> **EXERCISE REQUIREMENTS**:
Copy the data exactly from the line that contains "[Download 📥](./configs/server_27_KR.ovpn) | 11.1 |" through the line that contains "[Download 📥](./configs/server_34_JP.ovpn) | 8.0 |", keeping both end lines and leaving out everything else.

> **RECORDS SHOWN**:
________
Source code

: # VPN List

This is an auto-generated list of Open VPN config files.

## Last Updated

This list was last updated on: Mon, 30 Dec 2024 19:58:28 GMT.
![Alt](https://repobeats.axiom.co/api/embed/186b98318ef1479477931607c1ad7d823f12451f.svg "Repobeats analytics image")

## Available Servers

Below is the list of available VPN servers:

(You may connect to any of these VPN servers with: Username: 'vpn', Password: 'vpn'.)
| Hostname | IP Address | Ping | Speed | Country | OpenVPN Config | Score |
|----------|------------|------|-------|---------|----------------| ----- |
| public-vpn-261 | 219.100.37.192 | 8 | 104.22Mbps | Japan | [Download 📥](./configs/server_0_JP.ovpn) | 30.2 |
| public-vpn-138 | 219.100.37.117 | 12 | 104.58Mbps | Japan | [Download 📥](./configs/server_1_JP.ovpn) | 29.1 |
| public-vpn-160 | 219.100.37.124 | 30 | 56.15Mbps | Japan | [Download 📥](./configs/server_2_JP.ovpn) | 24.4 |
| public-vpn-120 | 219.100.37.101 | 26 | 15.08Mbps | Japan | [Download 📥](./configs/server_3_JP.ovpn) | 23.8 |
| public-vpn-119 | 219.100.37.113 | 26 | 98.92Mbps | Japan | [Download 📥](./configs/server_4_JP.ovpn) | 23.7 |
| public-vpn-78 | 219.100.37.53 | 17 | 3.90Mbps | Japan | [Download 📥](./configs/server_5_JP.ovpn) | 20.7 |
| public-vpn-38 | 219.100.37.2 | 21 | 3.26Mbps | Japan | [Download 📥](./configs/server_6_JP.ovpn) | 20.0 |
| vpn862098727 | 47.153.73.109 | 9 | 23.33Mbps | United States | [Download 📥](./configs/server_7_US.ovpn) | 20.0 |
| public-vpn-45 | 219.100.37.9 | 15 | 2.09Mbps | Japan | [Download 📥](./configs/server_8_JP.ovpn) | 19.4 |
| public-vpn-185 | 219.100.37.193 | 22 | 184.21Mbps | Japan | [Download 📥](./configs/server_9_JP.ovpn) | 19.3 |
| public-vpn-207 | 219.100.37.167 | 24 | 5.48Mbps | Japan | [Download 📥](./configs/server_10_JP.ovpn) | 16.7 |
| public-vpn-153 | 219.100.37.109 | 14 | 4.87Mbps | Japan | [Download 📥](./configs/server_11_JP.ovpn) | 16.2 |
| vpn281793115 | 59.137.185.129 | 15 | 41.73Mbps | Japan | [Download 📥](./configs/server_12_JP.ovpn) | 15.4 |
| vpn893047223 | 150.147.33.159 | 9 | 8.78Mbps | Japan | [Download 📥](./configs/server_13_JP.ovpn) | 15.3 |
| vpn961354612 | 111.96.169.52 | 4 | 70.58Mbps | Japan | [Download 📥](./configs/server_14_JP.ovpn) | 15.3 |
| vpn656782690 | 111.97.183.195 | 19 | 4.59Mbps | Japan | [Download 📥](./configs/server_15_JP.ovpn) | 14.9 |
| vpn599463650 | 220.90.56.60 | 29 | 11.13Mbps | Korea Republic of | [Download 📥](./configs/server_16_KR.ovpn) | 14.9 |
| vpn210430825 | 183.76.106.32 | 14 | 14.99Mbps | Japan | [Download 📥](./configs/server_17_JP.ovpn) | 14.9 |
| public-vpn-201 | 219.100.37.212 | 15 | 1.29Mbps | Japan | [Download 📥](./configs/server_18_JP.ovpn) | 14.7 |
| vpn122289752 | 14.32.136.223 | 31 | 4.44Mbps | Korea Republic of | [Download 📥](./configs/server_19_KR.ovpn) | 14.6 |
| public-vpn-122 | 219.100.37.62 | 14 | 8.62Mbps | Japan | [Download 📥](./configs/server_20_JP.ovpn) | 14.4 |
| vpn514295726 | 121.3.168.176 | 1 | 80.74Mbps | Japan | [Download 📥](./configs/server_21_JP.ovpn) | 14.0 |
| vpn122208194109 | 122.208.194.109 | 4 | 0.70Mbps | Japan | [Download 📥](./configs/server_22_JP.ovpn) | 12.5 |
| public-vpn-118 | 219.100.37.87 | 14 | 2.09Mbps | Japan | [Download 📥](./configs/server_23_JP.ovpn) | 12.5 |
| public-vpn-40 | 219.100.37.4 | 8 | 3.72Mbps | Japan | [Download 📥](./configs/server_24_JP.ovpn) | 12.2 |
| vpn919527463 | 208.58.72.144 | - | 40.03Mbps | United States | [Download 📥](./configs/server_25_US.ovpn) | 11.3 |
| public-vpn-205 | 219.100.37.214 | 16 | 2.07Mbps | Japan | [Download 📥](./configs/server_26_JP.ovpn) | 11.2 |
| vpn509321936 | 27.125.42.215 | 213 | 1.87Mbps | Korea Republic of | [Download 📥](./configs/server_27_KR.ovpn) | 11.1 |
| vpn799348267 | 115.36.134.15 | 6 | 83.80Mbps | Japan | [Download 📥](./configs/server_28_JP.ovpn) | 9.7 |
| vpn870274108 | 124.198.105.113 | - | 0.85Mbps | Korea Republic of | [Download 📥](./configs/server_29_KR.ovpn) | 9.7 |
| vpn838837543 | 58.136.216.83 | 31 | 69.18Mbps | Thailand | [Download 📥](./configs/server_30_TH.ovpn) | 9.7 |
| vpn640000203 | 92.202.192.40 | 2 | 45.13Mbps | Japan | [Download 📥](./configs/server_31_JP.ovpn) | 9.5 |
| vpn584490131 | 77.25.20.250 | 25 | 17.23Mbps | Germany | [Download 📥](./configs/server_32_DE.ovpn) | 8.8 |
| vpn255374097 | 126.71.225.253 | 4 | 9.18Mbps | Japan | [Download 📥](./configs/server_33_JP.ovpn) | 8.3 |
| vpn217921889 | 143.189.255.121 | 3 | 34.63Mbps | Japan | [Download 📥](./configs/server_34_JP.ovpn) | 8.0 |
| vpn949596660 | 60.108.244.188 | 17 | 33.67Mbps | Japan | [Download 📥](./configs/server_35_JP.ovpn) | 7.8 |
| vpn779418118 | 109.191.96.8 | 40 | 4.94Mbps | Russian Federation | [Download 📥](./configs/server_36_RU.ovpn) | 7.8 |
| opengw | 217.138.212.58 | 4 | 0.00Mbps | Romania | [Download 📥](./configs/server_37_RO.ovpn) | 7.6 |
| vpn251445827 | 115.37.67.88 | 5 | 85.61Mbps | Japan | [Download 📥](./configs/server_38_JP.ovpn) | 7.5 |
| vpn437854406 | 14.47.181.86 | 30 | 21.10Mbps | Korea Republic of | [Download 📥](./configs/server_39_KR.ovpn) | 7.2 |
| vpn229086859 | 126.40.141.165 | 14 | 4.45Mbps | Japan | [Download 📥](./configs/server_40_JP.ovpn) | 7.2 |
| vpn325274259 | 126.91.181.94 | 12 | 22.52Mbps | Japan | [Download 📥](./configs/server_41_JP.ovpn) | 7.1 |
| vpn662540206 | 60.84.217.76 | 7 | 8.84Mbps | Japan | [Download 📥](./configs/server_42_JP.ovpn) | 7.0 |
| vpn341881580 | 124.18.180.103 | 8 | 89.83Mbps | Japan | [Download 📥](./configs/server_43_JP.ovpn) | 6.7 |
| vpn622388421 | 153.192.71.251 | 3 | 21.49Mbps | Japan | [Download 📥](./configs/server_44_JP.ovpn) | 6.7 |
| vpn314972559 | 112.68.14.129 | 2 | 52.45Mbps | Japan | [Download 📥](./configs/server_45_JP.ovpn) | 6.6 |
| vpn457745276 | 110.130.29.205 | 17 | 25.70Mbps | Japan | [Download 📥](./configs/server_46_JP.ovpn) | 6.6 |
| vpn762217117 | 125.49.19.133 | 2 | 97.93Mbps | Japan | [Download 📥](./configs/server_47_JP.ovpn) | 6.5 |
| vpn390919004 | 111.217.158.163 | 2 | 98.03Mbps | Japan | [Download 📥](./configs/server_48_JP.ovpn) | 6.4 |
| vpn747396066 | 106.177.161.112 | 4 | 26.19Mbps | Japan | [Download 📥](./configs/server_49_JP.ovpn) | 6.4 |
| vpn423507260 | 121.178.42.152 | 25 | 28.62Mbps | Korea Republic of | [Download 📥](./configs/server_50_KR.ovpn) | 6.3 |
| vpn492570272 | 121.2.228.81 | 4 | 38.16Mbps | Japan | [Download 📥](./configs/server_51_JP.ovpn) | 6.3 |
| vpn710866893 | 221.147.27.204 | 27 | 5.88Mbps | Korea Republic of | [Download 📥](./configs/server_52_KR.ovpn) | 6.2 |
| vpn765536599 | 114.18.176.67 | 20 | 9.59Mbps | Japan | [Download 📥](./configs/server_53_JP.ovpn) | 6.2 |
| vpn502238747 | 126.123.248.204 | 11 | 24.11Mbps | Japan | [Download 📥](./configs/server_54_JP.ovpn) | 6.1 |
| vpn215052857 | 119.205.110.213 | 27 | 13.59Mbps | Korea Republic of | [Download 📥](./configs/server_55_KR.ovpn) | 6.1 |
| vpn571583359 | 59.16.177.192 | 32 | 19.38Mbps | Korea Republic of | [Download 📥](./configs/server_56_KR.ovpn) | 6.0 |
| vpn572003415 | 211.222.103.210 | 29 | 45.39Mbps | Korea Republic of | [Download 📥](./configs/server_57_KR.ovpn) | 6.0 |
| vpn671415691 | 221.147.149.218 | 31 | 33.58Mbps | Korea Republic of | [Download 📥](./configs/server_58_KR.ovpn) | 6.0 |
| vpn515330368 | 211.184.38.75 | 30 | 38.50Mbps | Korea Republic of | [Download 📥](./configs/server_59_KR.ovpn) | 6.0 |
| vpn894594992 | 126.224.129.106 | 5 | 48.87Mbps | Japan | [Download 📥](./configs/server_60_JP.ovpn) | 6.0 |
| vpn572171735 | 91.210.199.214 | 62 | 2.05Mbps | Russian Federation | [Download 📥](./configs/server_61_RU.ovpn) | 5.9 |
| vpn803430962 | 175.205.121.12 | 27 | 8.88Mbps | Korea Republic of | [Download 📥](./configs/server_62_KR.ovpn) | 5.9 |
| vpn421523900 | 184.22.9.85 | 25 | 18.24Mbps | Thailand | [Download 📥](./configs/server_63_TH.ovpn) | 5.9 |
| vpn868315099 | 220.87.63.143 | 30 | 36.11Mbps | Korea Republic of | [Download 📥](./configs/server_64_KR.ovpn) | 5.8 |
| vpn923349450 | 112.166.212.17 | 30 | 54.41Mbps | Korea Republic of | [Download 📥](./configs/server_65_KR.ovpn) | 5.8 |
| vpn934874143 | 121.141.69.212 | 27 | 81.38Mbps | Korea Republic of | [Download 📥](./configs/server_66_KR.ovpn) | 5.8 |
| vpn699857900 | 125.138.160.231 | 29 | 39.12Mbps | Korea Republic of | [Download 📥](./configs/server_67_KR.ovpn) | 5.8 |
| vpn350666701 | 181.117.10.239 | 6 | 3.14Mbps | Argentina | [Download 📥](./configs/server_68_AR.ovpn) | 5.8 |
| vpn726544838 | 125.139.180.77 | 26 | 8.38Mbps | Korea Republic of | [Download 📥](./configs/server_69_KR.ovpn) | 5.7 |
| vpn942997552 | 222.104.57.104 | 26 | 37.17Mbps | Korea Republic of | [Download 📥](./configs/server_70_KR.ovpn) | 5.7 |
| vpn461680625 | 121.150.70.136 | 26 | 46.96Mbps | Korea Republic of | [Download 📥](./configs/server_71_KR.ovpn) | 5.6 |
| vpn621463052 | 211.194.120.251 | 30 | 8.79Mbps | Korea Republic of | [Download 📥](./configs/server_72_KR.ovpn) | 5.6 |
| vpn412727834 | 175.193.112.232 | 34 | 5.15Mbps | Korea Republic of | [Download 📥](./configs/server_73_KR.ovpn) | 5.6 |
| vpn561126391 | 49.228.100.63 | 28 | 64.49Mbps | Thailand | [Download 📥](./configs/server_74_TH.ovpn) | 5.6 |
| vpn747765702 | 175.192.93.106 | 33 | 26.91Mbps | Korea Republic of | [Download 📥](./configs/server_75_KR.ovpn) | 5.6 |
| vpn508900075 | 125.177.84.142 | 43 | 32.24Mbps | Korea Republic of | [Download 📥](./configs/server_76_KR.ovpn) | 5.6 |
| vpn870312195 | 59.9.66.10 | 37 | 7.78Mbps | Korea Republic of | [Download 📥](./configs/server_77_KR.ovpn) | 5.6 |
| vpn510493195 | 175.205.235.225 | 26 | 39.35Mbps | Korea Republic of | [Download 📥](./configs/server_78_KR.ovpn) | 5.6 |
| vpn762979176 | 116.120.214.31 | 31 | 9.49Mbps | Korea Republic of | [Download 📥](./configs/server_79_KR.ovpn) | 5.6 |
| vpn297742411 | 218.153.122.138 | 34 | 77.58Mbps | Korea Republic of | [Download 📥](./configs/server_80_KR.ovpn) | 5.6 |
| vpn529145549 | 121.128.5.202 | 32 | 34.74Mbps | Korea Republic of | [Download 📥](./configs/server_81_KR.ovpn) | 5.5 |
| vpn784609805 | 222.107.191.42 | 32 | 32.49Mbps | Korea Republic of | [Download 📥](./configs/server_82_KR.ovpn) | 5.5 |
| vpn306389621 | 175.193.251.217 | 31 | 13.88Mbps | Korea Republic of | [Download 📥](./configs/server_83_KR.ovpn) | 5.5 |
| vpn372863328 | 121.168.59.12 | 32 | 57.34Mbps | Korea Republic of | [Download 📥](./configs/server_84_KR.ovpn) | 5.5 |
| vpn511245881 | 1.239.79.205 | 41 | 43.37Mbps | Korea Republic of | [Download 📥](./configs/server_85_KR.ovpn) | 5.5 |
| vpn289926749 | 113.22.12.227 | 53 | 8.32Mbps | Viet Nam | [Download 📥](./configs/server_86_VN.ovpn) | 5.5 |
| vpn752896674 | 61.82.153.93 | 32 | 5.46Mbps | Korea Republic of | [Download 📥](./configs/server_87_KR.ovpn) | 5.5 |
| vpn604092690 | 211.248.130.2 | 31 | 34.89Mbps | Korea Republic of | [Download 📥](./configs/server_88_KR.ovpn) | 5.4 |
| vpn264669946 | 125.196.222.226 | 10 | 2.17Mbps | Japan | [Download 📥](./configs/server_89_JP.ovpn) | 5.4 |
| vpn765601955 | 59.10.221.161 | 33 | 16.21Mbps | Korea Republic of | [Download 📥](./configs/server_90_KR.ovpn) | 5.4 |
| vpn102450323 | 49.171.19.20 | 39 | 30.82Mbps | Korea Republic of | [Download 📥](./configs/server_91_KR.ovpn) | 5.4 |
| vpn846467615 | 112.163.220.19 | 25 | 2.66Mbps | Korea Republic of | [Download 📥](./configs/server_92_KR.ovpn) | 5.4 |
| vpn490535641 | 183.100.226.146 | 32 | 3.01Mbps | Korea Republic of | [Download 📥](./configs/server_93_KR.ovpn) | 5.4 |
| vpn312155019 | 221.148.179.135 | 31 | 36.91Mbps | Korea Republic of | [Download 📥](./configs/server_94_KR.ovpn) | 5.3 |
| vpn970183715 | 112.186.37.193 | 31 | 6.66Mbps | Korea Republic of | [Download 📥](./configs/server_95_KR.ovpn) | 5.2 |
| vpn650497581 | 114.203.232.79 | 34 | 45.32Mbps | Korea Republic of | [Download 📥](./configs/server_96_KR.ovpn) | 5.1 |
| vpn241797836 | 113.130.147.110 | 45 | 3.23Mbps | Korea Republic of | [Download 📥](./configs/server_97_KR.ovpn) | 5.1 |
________
> **RESULT OF THE TASK**:
| vpn509321936 | 27.125.42.215 | 213 | 1.87Mbps | Korea Republic of | [Download 📥](./configs/server_27_KR.ovpn) | 11.1 |
| vpn799348267 | 115.36.134.15 | 6 | 83.80Mbps | Japan | [Download 📥](./configs/server_28_JP.ovpn) | 9.7 |
| vpn870274108 | 124.198.105.113 | - | 0.85Mbps | Korea Republic of | [Download 📥](./configs/server_29_KR.ovpn) | 9.7 |
| vpn838837543 | 58.136.216.83 | 31 | 69.18Mbps | Thailand | [Download 📥](./configs/server_30_TH.ovpn) | 9.7 |
| vpn640000203 | 92.202.192.40 | 2 | 45.13Mbps | Japan | [Download 📥](./configs/server_31_JP.ovpn) | 9.5 |
| vpn584490131 | 77.25.20.250 | 25 | 17.23Mbps | Germany | [Download 📥](./configs/server_32_DE.ovpn) | 8.8 |
| vpn255374097 | 126.71.225.253 | 4 | 9.18Mbps | Japan | [Download 📥](./configs/server_33_JP.ovpn) | 8.3 |
| vpn217921889 | 143.189.255.121 | 3 | 34.63Mbps | Japan | [Download 📥](./configs/server_34_JP.ovpn) | 8.0 |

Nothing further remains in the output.